Sum of values from previous few years

Hello!

I am trying to add values from last 10 years in a separate column.

Original data starts from 2012 - 2021 and I am interested in creating a column that has sum of Sales from previous 10 years. So, for values corresponding to year 2021, we need to add values from 2011 - 2020 and because we don't have value for 2011, we can consider value from 2012. Similarly, for values corresponding to year 2020, we need to add values from 2010 - 2019 and because we don't have values for 2011 & 2010, we can consider value from 2012 for both 2011 & 2010 and so on.

For this example, we can add values from previous 3 years Sales and fill in the empty values with the earliest years as above. So, for 2021, the new value in new column should be sum of values from 2020, 2019 & 2018. For 2020, the new value should be sum of values from 2019 & 2018 & 2018. For 2019, the new value should be sum of values from 2018, 2018 & 2018. The same goes for 2018 as we don't have any previous values.

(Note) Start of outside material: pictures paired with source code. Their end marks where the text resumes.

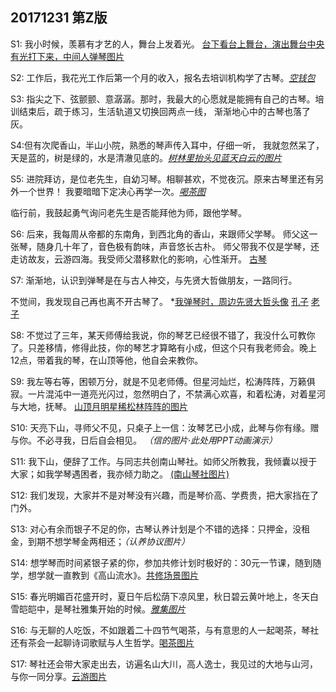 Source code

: ## 20171231 第Z版

S1: 我小时候，羡慕有才艺的人，舞台上发着光。 
[台下看台上舞台，演出舞台中央有光打下来，中间人弹琴图片](https://user-images.githubusercontent.com/26640886/34484379-47afd5a0-efff-11e7-9d92-d56f419ae423.png)

S2: 工作后，我花光工作后第一个月的收入，报名去培训机构学了古琴。*[空钱包](https://user-images.githubusercontent.com/3715247/34509219-7ab63d94-f082-11e7-9b30-5a47e492b865.jpg)*


S3: 指尖之下、弦颤颤、意潺潺。那时，我最大的心愿就是能拥有自己的古琴。培训结束后，疏于练习，生活轨道又切换回两点一线，
  渐渐地心中的古琴也落了灰。


S4:但有次爬香山，半山小院，熟悉的琴声传入耳中，仔细一听，
我就忽然呆了，天是蓝的，树是绿的，水是清澈见底的。*[树林里抬头见蓝天白云的图片](https://user-images.githubusercontent.com/26640886/34485477-e13c1eda-f005-11e7-8d3c-2bfaa4ac74df.png)*



S5: 进院拜访，是位老先生，自幼习琴。相聊甚欢，不觉夜沉。原来古琴里还有另外一个世界！ 我要暗暗下定决心再学一次。*[喝茶图](https://user-images.githubusercontent.com/3715247/34509223-7b61718c-f082-11e7-974d-9a8445700494.jpg)*


临行前，我鼓起勇气询问老先生是否能拜他为师，跟他学琴。

S6: 后来，我每周从帝都的东南角，到西北角的香山，来跟师父学琴。
师父这一张琴，随身几十年了，音色极有韵味，声音悠长古朴。
师父带我不仅是学琴，还走访故友，云游四海。我受师父潜移默化的影响，心性渐开。
[古琴](https://user-images.githubusercontent.com/3715247/34509224-7b961bd0-f082-11e7-8b57-3107d08af905.jpg)

S7: 渐渐地，认识到弹琴是在与古人神交，与先贤大哲做朋友，一路同行。

不觉间，我发现自己再也离不开古琴了。
*[我弹琴时，周边先贤大哲头像](https://user-images.githubusercontent.com/3715247/34509225-7bcf3e10-f082-11e7-9180-280ca4a7b4db.jpg)
[孔子](https://user-images.githubusercontent.com/3715247/34509226-7c07cb22-f082-11e7-951a-c568a87459b1.jpg)
[老子](https://user-images.githubusercontent.com/3715247/34509227-7c3e611e-f082-11e7-81ef-a773990eb8f3.jpg)

S8: 不觉过了三年，某天师傅给我说，你的琴艺已经很不错了，我没什么可教你了。只差移情，修得此技，你的琴艺才算略有小成，但这个只有我老师会。晚上12点，带着我的琴，在山顶等他，他自会来教你。

S9: 我左等右等，困顿万分，就是不见老师傅。但星河灿烂，松涛阵阵，万籁俱寂。一片混沌中一道亮光闪过，忽然明白了，不禁满心欢喜，和着松涛，对着星河与大地，抚琴。
[山顶月明星稀松林阵阵的图片](https://user-images.githubusercontent.com/3715247/34509228-7c756326-f082-11e7-89ce-a82876f716cc.jpg)

S10: 天亮下山，寻师父不见，只桌子上一信：汝琴艺已小成，此琴与你有缘。赠与你。不必寻我，日后自会相见。
*（信的图片·此处用PPT动画演示）*


S11: 我下山，便辞了工作。与同志共创南山琴社。如师父所教我，我倾囊以授于大家；如我学琴遇困者，我亦倾力助之。
  [(南山琴社图片)](https://user-images.githubusercontent.com/3715247/34509229-7cab74f2-f082-11e7-8963-a4699da8c27a.jpg)

S12: 我们发现，大家并不是对琴没有兴趣，而是琴价高、学费贵，把大家挡在了门外。

S13: 对心有余而银子不足的你，古琴认养计划是个不错的选择：只押金，没租金，到期不想学琴金两相还；*（认养协议图片）*

S14: 想学琴而时间紧银子紧的你，参加共修计划时极好的：30元一节课，随到随学，想学就一直教到《高山流水》。[共修场景图片](https://user-images.githubusercontent.com/3715247/34509230-7ce4af10-f082-11e7-8e62-03c3b2f96eaf.jpg)

S15: 春光明媚百花盛开时，夏日午后松荫下凉风里，秋日碧云黄叶地上，冬天白雪皑皑中，是琴社雅集开始的时候。*[雅集图片](https://user-images.githubusercontent.com/3715247/34509407-7c4936f0-f084-11e7-84b0-8b5fdf2cfa53.jpg)*

S16: 与无聊的人吃饭，不如跟着二十四节气喝茶，与有意思的人一起喝茶，琴社还有茶会一起聊诗词歌赋与人生哲学。[喝茶图片](https://user-images.githubusercontent.com/3715247/34509232-7d5607aa-f082-11e7-9ed9-4a2a14d99ec0.jpg)

S17: 琴社还会带大家走出去，访遍名山大川，高人逸士，我见过的大地与山河，与你一同分享。[云游图片](https://user-images.githubusercontent.com/3715247/34509233-7d8d1448-f082-11e7-8826-fa1f7a4ed0a2.jpg)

Any other logic to fill in the gaps for years missing is very much welcome. The goal here is to be able to collect last 10 years' worth sales to be used for some other calculations.

I am not able to figure this out. Any help would be appreciated.

library(tidyverse)
library(lubridate)

vol <- data.frame(
  Date = c("2018 Jan",
            "2018 Feb","2018 Mar","2018 Apr","2018 May","2018 Jun",
            "2018 Jul","2018 Aug","2018 Sep","2018 Oct","2018 Nov",
            "2018 Dec","2019 Jan",
            "2019 Feb","2019 Mar","2019 Apr","2019 May","2019 Jun",
            "2019 Jul","2019 Aug","2019 Sep","2019 Oct","2019 Nov",
            "2019 Dec","2020 Jan",
            "2020 Feb","2020 Mar","2020 Apr","2020 May","2020 Jun",
            "2020 Jul","2020 Aug","2020 Sep","2020 Oct","2020 Nov",
            "2020 Dec", "2021 Jan",
            "2021 Feb","2021 Mar","2021 Apr","2021 May","2021 Jun",
            "2021 Jul","2021 Aug","2021 Sep","2021 Oct","2021 Nov",
            "2021 Dec"),
  Country = c("CA","CA","CA","CA","CA","CA","US","US","US","US","US","US",
          "CA","CA","CA","CA","CA","CA","US","US","US","US","US","US",
            "CA","CA","CA","CA","CA","CA","US","US","US","US","US","US",
            "CA","CA","CA","CA","CA","CA","US","US","US","US","US","US")
)
  Type = c("A", "B", "C", "D", "A", "B", "C", "D","A", "B", "C", "D",
"A", "B", "C", "D", "A", "B", "C", "D","A", "B", "C", "D",
"A", "B", "C", "D", "A", "B", "C", "D","A", "B", "C", "D",
"A", "B", "C", "D", "A", "B", "C", "D","A", "B", "C", "D"
)
  Sales = c(100,110, 120, 130, 140, 150, 160, 170, 180, 190, 200, 210,
            220, 230,240, 250, 260, 270, 280, 290, 300, 310, 320, 330,
            340, 350, 360, 370, 380, 390, 400, 410, 420, 430, 440, 450,
            460, 470, 480, 490, 500, 510, 520, 530, 540, 550, 560, 570
)

vol$Date <- ym(vol$Date)

Thank you!

Please have a look on Replace a value NA with the value from another column in R - Stack Overflow

Regards,
Grzegorz

Thanks @gsapijaszko!
The link shows how to replace NA values. But I am struggling with replacement while performing addition.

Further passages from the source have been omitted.